A live mortar shell hiding in a pile of recyclables. Two workers killed instantly. FBI, ATF, and Scott AFB's bomb squad all responded. The boom shook Granite City. A reminder that you never really know what's in the scrap pile.

KSDK ↗

2017

The Flying Boiler

Loy-Lange Box Company Explosion

April 3, 2017

A 3,000-pound pressure vessel launched 500 feet through the air and crashed into the neighboring Faultless Healthcare Linen building. Four people killed. The boom was heard across Soulard and south city. Investigators said the boiler hadn't been properly inspected in years.

STLtoday ↗

2019

The Black Cloud

Dupo Train Derailment

September 10, 2019

Fourteen Union Pacific cars jumped the tracks in Dupo. Massive black smoke visible for miles across Metro East. 1,147 people evacuated. The initial boom sounded like a bomb. It was propane and sulfuric acid, which is arguably worse.

KMOV ↗

2024

The Big Unknown

Metro East Mystery Boom

December 26, 2024

Thousands heard it. Items knocked off walls across Madison and St. Clair counties. Every authority was contacted — police, fire, military, FAA, USGS. Every single one denied it. Never explained. This is literally why BOOM? exists.

KSDK ↗

2025

The Polar Snap

Metro East Frost Quakes

January 20, 2025

Polar vortex hit and the ground started popping. Cryoseisms — frost quakes — happen when water in soil freezes so fast it cracks the earth. Sounds like a gunshot from underground. First widely reported in the region in over a decade. Nature's BOOM.

NWS ↗

2026

Green Fireball

January 2026 Meteor Sonic Boom

January 2, 2026

Basketball-sized, 200 pounds. A green fireball caught on camera from East St. Louis with the Arch in the frame. Part of the Quadrantid meteor shower. The sonic boom rattled the southern metro. Space rocks don't care about your sleep schedule.

AMS ↗

2025

The 80-Year-Old Shell

WWII Projectile Controlled Detonation

February 5, 2025

A live 90mm WWII shell turned up in Caseyville.

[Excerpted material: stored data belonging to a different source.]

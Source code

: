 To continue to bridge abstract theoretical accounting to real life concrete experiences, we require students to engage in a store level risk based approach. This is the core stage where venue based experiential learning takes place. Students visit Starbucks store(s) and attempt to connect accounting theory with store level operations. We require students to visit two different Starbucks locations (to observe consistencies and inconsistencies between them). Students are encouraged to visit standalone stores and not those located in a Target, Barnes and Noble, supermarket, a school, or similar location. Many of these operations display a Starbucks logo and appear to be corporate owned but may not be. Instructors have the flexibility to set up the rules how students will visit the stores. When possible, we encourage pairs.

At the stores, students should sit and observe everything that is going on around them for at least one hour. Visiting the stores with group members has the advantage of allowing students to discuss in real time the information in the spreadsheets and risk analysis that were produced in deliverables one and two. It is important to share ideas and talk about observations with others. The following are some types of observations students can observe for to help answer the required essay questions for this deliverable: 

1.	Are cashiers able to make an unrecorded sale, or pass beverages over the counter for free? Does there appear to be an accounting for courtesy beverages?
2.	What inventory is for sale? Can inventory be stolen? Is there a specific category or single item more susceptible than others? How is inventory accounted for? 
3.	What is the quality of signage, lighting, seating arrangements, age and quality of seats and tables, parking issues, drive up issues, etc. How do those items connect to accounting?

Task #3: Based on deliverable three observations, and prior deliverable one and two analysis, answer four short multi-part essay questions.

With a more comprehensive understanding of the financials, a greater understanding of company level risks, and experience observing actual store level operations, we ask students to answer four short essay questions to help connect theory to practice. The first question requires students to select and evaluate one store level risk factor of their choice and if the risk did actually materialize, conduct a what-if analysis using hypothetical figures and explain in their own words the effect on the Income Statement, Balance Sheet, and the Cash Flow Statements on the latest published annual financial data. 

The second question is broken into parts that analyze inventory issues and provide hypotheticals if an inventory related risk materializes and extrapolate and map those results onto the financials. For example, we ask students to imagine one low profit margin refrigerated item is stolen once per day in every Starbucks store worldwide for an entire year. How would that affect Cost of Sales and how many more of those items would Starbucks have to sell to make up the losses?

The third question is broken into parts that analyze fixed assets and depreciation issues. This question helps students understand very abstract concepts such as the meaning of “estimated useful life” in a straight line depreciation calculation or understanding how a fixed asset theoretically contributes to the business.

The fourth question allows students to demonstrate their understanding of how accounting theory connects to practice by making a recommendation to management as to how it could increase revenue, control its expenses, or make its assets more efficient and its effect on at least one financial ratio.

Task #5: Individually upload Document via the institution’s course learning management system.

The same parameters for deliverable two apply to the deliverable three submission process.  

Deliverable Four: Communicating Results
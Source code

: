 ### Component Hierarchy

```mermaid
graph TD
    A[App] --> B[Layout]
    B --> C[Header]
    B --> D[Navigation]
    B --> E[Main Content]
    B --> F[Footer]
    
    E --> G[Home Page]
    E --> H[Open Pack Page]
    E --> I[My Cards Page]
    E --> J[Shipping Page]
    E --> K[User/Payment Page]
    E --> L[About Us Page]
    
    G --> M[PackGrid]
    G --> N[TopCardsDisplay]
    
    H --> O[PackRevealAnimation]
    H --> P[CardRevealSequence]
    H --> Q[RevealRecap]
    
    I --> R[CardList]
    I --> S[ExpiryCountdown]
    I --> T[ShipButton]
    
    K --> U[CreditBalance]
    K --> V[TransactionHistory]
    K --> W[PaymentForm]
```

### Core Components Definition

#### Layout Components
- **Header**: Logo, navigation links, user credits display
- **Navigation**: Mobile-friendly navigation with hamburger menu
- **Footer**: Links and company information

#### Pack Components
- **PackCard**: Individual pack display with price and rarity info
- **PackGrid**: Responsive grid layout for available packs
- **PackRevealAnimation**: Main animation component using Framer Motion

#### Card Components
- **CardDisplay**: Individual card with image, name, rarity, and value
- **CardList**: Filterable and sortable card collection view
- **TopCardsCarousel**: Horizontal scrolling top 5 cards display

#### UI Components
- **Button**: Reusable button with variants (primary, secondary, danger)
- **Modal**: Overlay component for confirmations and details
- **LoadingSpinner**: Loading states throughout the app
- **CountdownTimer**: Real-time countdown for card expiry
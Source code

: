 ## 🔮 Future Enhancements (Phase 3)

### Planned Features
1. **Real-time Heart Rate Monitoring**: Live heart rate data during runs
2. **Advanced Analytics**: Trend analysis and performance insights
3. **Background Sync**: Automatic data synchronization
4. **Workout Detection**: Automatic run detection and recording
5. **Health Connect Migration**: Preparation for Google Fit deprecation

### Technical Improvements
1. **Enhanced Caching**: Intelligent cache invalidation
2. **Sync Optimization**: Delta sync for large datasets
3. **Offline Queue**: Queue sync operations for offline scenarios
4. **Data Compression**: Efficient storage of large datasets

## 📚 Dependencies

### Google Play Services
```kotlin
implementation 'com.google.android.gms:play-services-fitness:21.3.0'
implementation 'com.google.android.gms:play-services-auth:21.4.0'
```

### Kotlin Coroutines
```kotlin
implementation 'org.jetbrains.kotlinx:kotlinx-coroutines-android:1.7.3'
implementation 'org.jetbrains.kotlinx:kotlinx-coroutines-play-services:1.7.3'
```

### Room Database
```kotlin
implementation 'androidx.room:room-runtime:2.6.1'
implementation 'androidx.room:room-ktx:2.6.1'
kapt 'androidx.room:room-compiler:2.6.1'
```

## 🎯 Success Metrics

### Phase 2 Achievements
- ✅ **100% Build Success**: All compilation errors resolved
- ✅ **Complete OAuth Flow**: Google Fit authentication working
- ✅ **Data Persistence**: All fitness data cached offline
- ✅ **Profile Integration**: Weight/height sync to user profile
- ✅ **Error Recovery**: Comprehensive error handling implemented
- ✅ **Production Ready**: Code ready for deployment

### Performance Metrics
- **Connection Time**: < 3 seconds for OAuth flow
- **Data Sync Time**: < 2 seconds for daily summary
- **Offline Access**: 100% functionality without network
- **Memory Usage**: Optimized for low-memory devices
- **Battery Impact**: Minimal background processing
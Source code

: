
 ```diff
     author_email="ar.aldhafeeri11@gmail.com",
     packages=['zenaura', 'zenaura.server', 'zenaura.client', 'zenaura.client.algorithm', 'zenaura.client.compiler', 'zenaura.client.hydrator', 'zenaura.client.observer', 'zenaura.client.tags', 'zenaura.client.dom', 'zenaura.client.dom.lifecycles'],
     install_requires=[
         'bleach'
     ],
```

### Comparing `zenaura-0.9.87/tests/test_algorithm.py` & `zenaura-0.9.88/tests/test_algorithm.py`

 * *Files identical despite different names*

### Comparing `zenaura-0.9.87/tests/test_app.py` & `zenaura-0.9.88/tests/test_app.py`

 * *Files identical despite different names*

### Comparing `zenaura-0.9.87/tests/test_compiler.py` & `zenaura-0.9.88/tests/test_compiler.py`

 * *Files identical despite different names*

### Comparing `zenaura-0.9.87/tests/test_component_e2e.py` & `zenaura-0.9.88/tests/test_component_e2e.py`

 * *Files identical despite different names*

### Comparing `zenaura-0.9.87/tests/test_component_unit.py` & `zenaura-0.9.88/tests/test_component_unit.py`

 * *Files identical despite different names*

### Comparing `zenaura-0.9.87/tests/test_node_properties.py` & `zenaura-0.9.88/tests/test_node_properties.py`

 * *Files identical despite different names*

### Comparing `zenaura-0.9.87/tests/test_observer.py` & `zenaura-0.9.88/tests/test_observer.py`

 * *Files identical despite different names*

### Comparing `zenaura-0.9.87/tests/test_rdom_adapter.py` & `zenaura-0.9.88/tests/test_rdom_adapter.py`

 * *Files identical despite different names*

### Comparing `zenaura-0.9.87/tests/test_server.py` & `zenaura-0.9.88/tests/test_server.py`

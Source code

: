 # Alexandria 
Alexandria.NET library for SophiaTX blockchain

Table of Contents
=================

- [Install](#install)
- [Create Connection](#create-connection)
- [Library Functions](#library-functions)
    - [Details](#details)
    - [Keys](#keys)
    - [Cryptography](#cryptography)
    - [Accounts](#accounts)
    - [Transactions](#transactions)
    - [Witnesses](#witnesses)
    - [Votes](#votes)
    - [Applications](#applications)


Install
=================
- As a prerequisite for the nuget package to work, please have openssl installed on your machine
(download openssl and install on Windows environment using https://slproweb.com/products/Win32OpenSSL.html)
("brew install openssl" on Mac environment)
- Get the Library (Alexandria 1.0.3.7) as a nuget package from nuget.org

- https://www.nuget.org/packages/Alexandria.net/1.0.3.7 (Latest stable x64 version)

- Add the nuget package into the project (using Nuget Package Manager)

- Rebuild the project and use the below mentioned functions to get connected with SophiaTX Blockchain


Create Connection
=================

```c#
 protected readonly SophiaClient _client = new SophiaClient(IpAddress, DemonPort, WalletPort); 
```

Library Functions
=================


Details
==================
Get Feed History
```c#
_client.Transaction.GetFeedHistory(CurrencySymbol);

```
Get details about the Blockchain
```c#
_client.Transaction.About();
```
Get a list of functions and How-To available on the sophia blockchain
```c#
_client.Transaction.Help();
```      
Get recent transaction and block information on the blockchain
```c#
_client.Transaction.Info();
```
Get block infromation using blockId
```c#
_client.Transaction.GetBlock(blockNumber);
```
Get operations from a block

EOD hauled it to the O'Fallon PD range and detonated it at 7:45 PM. The boom was heard for miles. Community notification? Basically none. Half of O'Fallon thought something exploded — and technically, they were right.

KMOV ↗

2000

The Triangle

St. Clair County UFO

January 5, 2000

Not a boom, but the most famous "what was that?" in Metro East history. Multiple police officers from Highland to O'Fallon witnessed a massive silent triangle gliding across the sky. Sufjan Stevens wrote a song about it. Never explained. The Operator has no comment. Officially.

NUFORC ↗

1927

The Forgotten Funnel

East St. Louis F3 Tornado

September 29, 1927

Seventy-nine people killed, 550 injured. The tornado tore through East St. Louis on a Thursday afternoon, flattening neighborhoods that never fully recovered. It remains one of the deadliest tornadoes in Illinois history — and one of the least remembered. The 1896 cyclone gets the history books. This one got buried.

NWS ↗

1986

The Stockyards Burn

National Stockyards Exchange Building Fire

May 15, 1986

The Exchange Building — the grand centerpiece of the National Stock Yards in National City — went up in flames. The stockyards had been the beating heart of Metro East industry for over a century. After a second major fire in the 1990s, the whole operation closed. National City itself dissolved in 1998. Sometimes a fire takes more than a building.